(Items from a dataset)
▬▬▬
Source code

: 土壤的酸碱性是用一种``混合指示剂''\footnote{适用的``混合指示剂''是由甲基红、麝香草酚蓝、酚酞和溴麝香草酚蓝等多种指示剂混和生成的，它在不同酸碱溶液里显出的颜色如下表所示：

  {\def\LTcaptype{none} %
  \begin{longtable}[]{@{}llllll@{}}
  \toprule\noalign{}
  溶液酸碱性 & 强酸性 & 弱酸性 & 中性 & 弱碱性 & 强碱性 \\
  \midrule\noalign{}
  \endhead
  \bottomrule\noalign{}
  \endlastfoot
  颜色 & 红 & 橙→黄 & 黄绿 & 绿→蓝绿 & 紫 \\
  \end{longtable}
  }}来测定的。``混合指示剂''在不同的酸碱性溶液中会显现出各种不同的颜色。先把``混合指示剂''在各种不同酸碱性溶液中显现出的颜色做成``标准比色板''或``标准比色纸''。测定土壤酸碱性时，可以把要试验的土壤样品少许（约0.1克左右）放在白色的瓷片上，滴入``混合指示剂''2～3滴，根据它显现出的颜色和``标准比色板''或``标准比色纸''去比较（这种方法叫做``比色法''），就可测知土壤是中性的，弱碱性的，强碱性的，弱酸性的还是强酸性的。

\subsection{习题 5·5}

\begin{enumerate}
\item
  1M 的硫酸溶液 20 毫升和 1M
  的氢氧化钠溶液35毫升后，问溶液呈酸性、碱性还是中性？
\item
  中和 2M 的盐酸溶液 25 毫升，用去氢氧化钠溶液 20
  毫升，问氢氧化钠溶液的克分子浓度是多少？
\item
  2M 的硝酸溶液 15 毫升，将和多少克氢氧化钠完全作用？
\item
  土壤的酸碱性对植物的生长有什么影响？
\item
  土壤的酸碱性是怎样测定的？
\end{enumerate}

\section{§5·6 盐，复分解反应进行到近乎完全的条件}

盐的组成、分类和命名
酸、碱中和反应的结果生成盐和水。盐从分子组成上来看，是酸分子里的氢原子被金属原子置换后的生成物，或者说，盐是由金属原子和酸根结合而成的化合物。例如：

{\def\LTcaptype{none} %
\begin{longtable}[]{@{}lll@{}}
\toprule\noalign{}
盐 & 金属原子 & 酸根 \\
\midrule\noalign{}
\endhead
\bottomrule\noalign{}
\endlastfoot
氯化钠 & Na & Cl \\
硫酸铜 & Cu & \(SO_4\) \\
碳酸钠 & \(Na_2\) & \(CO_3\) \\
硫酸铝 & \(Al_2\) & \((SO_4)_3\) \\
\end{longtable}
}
▬▬▬
Exercise :: Filter the records above for the string "noalign" and copy each matching line.

Solution to this exercise ::
  \toprule\noalign{}
  \midrule\noalign{}
  \bottomrule\noalign{}
\toprule\noalign{}
\midrule\noalign{}
\bottomrule\noalign{}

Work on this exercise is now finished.